The EQF aims to relate different countries' national qualifications systems to a common European reference framework. Individuals and employers will be able to use the EQF to better understand and compare the qualifications levels of different countries and different education and training systems.
Agreed upon by the European institutions in 2008, the EQF is being put in practice across Europe. It encourages countries to relate their national qualifications systems to the EQF so that all new qualifications issued from 2012 carry a reference to an appropriate EQF level. An EQF national coordination point has been designated for this purpose in each country.
Shifting focus
The core of the EQF concerns eight reference levels describing what a learner knows, understands and is able to do – 'learning outcomes'. Levels of national qualifications will be related to one (or in some cases two or several, as relevant for the national systems) of the reference levels of the EQF, ranging from basic (Level 1) to advanced (Level 8).
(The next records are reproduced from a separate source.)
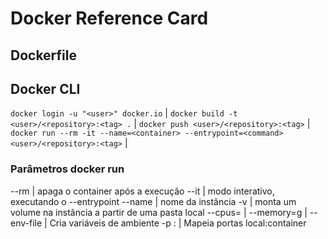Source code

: # Docker Reference Card

## Dockerfile

## Docker CLI

```docker login -u "<user>" docker.io``` | 
```docker build -t <user>/<repository>:<tag> .``` |
```docker push <user>/<repository>:<tag>``` |
```docker run --rm -it --name=<container> --entrypoint=<command> <user>/<repository>:<tag>``` |


### Parâmetros docker run

--rm | apaga o container após a execução
--it | modo interativo, executando o --entrypoint
--name <container> | nome da instância
-v <path> | monta um volume na instância a partir de uma pasta local
--cpus=<int>  |
--memory=<int>g |
--env-file <file> | Cria variáveis de ambiente
-p <int>:<int> | Mapeia portas local:container
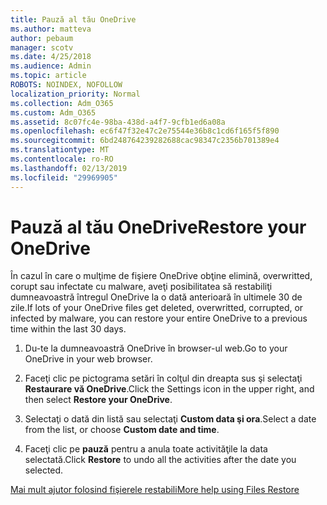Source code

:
 ```yaml
---
title: Pauză al tău OneDrive
ms.author: matteva
author: pebaum
manager: scotv
ms.date: 4/25/2018
ms.audience: Admin
ms.topic: article
ROBOTS: NOINDEX, NOFOLLOW
localization_priority: Normal
ms.collection: Adm_O365
ms.custom: Adm_O365
ms.assetid: 8c07fc4e-98ba-438d-a4f7-9cfb1ed6a08a
ms.openlocfilehash: ec6f47f32e47c2e75544e36b8c1cd6f165f5f890
ms.sourcegitcommit: 6bd248764239282688cac98347c2356b701389e4
ms.translationtype: MT
ms.contentlocale: ro-RO
ms.lasthandoff: 02/13/2019
ms.locfileid: "29969905"
---
```

# <a name="restore-your-onedrive"></a><span data-ttu-id="7dfd1-102">Pauză al tău OneDrive</span><span class="sxs-lookup"><span data-stu-id="7dfd1-102">Restore your OneDrive</span></span>

<span data-ttu-id="7dfd1-103">În cazul în care o mulţime de fişiere OneDrive obţine elimină, overwritted, corupt sau infectate cu malware, aveţi posibilitatea să restabiliţi dumneavoastră întregul OneDrive la o dată anterioară în ultimele 30 de zile.</span><span class="sxs-lookup"><span data-stu-id="7dfd1-103">If lots of your OneDrive files get deleted, overwritted, corrupted, or infected by malware, you can restore your entire OneDrive to a previous time within the last 30 days.</span></span>
  
1. <span data-ttu-id="7dfd1-104">Du-te la dumneavoastră OneDrive în browser-ul web.</span><span class="sxs-lookup"><span data-stu-id="7dfd1-104">Go to your OneDrive in your web browser.</span></span>
    
2. <span data-ttu-id="7dfd1-105">Faceţi clic pe pictograma setări în colţul din dreapta sus şi selectaţi **Restaurare vă OneDrive**.</span><span class="sxs-lookup"><span data-stu-id="7dfd1-105">Click the Settings icon in the upper right, and then select **Restore your OneDrive**.</span></span>
    
3. <span data-ttu-id="7dfd1-106">Selectaţi o dată din listă sau selectaţi **Custom data şi ora**.</span><span class="sxs-lookup"><span data-stu-id="7dfd1-106">Select a date from the list, or choose **Custom date and time**.</span></span>
    
4. <span data-ttu-id="7dfd1-107">Faceţi clic pe **pauză** pentru a anula toate activităţile la data selectată.</span><span class="sxs-lookup"><span data-stu-id="7dfd1-107">Click **Restore** to undo all the activities after the date you selected.</span></span> 
    
[<span data-ttu-id="7dfd1-108">Mai mult ajutor folosind fişierele restabili</span><span class="sxs-lookup"><span data-stu-id="7dfd1-108">More help using Files Restore</span></span>](https://go.microsoft.com/fwlink/?linkid=872874)
  

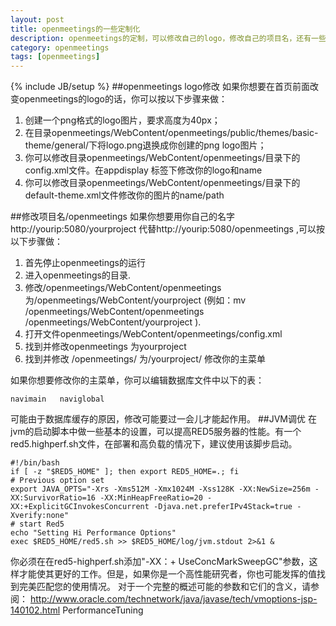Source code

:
 ```yaml
---
layout: post
title: openmeetings的一些定制化
description: openmeetings的定制，可以修改自己的logo，修改自己的项目名，还有一些性能调优等。
category: openmeetings
tags: [openmeetings]
---
```

{% include JB/setup %}
##openmeetings logo修改
如果你想要在首页前面改变openmeetings的logo的话，你可以按以下步骤来做：

1. 创建一个png格式的logo图片，要求高度为40px；
2. 在目录openmeetings/WebContent/openmeetings/public/themes/basic-theme/general/下将logo.png退换成你创建的png logo图片；
3. 你可以修改目录openmeetings/WebContent/openmeetings/目录下的 config.xml文件。在appdisplay 标签下修改你的logo和name
4. 你可以修改目录openmeetings/WebContent/openmeetings/目录下的  default-theme.xml文件修改你的图片的name/path

##修改项目名/openmeetings
如果你想要用你自己的名字http://yourip:5080/yourproject 代替http://yourip:5080/openmeetings ,可以按以下步骤做：

1. 首先停止openmeetings的运行
2. 进入openmeetings的目录.
3. 修改/openmeetings/WebContent/openmeetings 为/openmeetings/WebContent/yourproject (例如：mv /openmeetings/WebContent/openmeetings /openmeetings/WebContent/yourproject ).
4. 打开文件openmeetings/WebContent/openmeetings/config.xml
5. 找到并修改<webAppRootKey>openmeetings</webAppRootKey> 为<webAppRootKey>yourproject</webAppRootKey>
6. 找到并修改 <httpRootKey>/openmeetings/</httpRootKey> 为<httpRootKey>/yourproject/</httpRootKey>
修改你的主菜单

如果你想要修改你的主菜单，你可以编辑数据库文件中以下的表：

    navimain   naviglobal

可能由于数据库缓存的原因，修改可能要过一会儿才能起作用。
##JVM调优
在jvm的启动脚本中做一些基本的设置，可以提高RED5服务器的性能。有一个red5.highperf.sh文件，在部署和高负载的情况下，建议使用该脚步启动。

    #!/bin/bash 
    if [ -z "$RED5_HOME" ]; then export RED5_HOME=.; fi 
    # Previous option set 
    export JAVA_OPTS="-Xrs -Xms512M -Xmx1024M -Xss128K -XX:NewSize=256m -XX:SurvivorRatio=16 -XX:MinHeapFreeRatio=20 -XX:+ExplicitGCInvokesConcurrent -Djava.net.preferIPv4Stack=true -Xverify:none" 
    # start Red5 
    echo "Setting Hi Performance Options" 
    exec $RED5_HOME/red5.sh >> $RED5_HOME/log/jvm.stdout 2>&1 & 

你必须在在red5-highperf.sh添加"-XX：+ UseConcMarkSweepGC"参数，这样才能使其更好的工作。但是，如果你是一个高性能研究者，你也可能发挥的值找到完美匹配您的使用情况。
对于一个完整的概述可能的参数和它们的含义，请参阅： http://www.oracle.com/technetwork/java/javase/tech/vmoptions-jsp-140102.html PerformanceTuning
This will enable a much easier comparison between national qualifications and may facilitate the recognition of qualifications when people move to another country.
The EQF applies to all types of education, training and qualifications, from school education to academic, professional and vocational at each of its levels. The learning outcomes approach shifts the focus from the traditional system which emphasises 'learning inputs', such as the length of a learning experience, or type of institution to what the learner has acquired by the end of the learning process. This also encourages lifelong learning by promoting the validation of non-formal and informal learning, which reflects a wider shift within which the EQF is acting as a catalyst for reforms: the EQF does not aim at reforming systems (as does for instance the implementation of the European Area of Higher Education and implementing the EQF does not require any reform of the education and training system at any level. The EQF requires that all qualifications are described in terms of learning outcomes, but this doesn't mean that the systems awarding these qualifications need to be reformed. However, most Member States are now developing their own National Qualifications Frameworks (NQFs) based on learning outcomes. Several countries already have one in force.
Easier comparison
At present, an enterprise in France may hesitate to recruit a job applicant from, say, Sweden, because it does not understand the level of the qualifications presented by the Swedish candidate. But once the EQF is fully implemented, a Swedish person's certificates will bear a reference to an EQF reference level. The French authorities will have already decided where their own national certificates in the field concerned lie, so the French enterprise would use the EQF reference to get a better idea of how the Swedish qualification compares to French qualifications.
Promoting transparency and synergies
The transparency and coherence of the implementation of the EQF is monitored by the EQF Advisory Group, which brings together representatives from national authorities and other European stakeholders.
The EQF initiative is closely related to the qualifications framework for the European Higher Education Area: the two frameworks are compatible and their implementation is coordinated at national and European level.